"""
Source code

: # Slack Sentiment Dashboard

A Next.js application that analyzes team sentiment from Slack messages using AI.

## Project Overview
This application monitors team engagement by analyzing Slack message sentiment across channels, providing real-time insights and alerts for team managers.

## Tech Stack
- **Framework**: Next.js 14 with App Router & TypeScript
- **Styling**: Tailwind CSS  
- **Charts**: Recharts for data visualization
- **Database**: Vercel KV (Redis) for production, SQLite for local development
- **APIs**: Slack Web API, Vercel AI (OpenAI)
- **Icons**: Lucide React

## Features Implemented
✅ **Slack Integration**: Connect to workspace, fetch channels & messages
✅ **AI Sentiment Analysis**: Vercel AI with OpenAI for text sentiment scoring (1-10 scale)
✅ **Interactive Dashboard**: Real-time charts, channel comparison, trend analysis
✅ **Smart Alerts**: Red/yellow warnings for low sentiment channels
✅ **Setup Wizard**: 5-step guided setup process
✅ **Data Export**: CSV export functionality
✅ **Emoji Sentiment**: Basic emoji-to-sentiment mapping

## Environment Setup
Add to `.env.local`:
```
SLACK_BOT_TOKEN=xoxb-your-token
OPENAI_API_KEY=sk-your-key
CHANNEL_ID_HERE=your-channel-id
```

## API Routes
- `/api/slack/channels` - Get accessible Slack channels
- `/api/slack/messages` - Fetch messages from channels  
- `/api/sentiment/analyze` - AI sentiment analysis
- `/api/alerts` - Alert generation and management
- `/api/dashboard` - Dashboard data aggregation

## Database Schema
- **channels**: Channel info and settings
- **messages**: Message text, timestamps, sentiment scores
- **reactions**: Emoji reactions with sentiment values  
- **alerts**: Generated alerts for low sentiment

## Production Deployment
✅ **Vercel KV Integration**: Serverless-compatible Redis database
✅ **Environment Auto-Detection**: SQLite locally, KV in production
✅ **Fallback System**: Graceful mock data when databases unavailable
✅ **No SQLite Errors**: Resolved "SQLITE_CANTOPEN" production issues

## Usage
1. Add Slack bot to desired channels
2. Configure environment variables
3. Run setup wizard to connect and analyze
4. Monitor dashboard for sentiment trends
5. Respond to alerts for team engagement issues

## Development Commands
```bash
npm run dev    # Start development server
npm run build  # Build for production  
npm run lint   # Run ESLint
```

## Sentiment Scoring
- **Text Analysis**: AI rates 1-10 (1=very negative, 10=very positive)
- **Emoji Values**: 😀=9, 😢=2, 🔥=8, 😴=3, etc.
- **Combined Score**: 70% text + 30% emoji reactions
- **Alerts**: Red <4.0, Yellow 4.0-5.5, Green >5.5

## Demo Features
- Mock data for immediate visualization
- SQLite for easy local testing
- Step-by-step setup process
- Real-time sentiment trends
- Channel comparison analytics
"""
"""
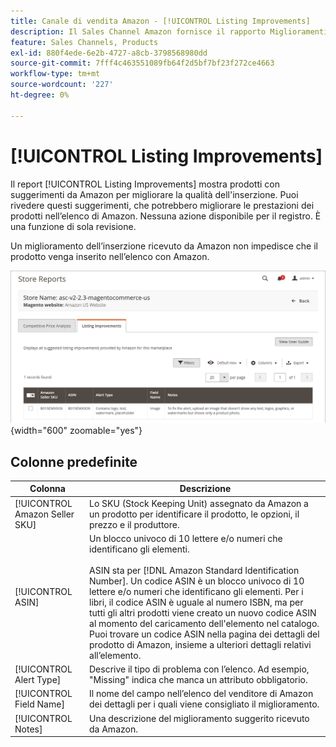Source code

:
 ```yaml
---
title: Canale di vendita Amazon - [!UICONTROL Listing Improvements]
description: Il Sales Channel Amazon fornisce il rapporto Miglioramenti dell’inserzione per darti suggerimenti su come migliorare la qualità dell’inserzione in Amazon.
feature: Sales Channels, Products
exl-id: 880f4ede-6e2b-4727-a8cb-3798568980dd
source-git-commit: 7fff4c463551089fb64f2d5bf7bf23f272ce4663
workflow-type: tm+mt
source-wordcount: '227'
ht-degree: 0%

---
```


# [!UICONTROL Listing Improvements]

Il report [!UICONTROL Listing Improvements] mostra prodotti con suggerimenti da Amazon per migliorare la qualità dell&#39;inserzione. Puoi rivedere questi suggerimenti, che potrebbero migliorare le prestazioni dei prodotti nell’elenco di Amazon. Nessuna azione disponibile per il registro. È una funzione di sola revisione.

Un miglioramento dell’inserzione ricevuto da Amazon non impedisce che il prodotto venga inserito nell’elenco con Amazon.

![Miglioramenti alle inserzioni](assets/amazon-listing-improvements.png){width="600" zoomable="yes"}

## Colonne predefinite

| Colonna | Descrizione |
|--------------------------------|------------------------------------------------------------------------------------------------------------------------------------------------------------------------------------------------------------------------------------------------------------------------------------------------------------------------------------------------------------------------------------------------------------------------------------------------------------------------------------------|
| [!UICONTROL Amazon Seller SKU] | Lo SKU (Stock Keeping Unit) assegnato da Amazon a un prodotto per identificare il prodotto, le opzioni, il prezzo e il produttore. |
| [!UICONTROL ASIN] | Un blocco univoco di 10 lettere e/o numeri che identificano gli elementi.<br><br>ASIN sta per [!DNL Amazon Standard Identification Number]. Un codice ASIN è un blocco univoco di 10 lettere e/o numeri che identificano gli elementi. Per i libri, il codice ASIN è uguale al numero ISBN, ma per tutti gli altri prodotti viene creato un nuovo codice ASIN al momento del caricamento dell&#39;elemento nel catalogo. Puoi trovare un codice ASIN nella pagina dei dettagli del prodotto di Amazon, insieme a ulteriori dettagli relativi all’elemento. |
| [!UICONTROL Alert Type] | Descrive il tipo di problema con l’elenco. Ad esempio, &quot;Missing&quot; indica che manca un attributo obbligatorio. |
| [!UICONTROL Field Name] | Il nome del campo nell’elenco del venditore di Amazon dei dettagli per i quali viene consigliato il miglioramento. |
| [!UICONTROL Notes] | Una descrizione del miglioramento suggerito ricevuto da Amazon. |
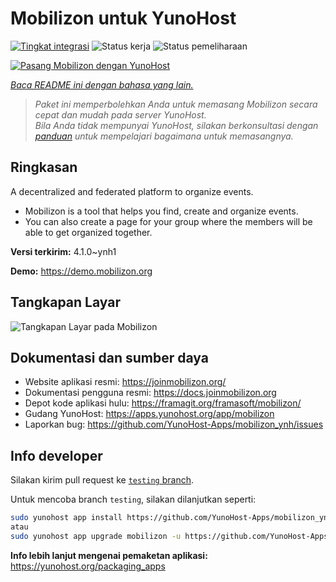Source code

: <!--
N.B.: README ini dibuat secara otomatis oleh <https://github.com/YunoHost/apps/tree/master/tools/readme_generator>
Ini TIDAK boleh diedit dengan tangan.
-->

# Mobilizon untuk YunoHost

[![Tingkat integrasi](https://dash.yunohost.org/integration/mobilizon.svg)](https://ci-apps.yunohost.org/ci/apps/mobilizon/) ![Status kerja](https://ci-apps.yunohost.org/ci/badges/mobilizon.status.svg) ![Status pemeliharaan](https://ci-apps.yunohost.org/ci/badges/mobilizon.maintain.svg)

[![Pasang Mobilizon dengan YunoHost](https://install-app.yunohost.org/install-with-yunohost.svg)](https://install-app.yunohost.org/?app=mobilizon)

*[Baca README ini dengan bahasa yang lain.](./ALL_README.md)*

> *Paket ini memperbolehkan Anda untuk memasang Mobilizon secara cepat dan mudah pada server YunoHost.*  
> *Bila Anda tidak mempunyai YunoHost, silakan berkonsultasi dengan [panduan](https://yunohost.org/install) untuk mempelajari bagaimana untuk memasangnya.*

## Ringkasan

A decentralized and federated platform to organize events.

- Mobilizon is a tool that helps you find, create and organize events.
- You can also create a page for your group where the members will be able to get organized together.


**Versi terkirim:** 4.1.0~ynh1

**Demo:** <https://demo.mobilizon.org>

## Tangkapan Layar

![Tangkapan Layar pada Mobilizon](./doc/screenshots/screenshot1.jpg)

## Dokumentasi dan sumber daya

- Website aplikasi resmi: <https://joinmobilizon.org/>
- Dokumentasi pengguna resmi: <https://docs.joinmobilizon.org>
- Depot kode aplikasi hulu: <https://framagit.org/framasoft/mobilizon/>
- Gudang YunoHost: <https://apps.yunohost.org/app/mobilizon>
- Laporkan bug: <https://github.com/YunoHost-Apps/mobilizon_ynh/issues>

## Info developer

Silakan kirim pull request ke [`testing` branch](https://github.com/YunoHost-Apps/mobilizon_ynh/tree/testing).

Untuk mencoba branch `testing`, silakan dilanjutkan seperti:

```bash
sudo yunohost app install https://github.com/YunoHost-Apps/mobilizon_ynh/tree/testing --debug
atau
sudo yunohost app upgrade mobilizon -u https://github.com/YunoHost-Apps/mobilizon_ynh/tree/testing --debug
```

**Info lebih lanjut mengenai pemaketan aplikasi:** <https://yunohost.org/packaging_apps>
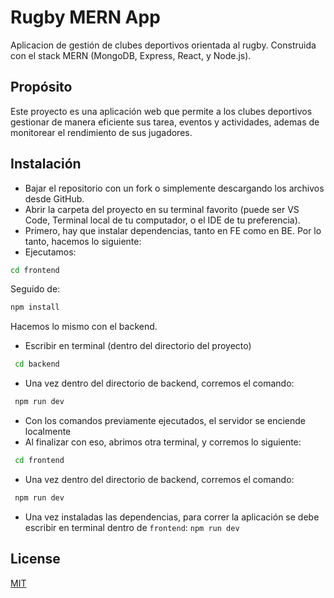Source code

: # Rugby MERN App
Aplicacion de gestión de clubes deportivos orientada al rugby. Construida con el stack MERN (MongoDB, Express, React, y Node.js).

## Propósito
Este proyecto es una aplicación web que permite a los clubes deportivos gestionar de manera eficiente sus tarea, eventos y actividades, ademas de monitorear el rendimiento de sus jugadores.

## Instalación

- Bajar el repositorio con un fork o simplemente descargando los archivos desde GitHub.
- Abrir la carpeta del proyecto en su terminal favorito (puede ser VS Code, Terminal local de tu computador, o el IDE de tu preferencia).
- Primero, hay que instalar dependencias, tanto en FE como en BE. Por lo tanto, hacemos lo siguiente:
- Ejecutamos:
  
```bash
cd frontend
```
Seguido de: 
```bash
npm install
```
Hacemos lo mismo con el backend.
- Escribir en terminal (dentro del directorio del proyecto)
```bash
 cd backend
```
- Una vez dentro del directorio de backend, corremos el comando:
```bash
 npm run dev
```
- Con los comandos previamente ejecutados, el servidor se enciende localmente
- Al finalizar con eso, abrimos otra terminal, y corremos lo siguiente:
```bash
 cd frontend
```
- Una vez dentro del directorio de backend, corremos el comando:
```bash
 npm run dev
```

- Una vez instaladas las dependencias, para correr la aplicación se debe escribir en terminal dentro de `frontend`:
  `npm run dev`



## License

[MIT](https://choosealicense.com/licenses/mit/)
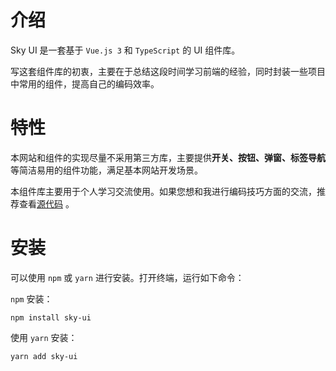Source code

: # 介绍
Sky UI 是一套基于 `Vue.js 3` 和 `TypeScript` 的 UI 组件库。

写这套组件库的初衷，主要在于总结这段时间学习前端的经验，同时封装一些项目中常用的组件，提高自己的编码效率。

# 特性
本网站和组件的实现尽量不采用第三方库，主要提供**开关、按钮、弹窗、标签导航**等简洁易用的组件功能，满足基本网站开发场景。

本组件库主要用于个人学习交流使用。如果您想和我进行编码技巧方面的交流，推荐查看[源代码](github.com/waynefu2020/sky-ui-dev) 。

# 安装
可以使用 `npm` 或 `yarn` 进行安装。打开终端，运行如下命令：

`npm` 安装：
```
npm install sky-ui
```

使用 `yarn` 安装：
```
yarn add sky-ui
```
"""
The problem: Count up the lines of the listing in which the word "trends" occurs, then state that number by itself.

Your solution: 2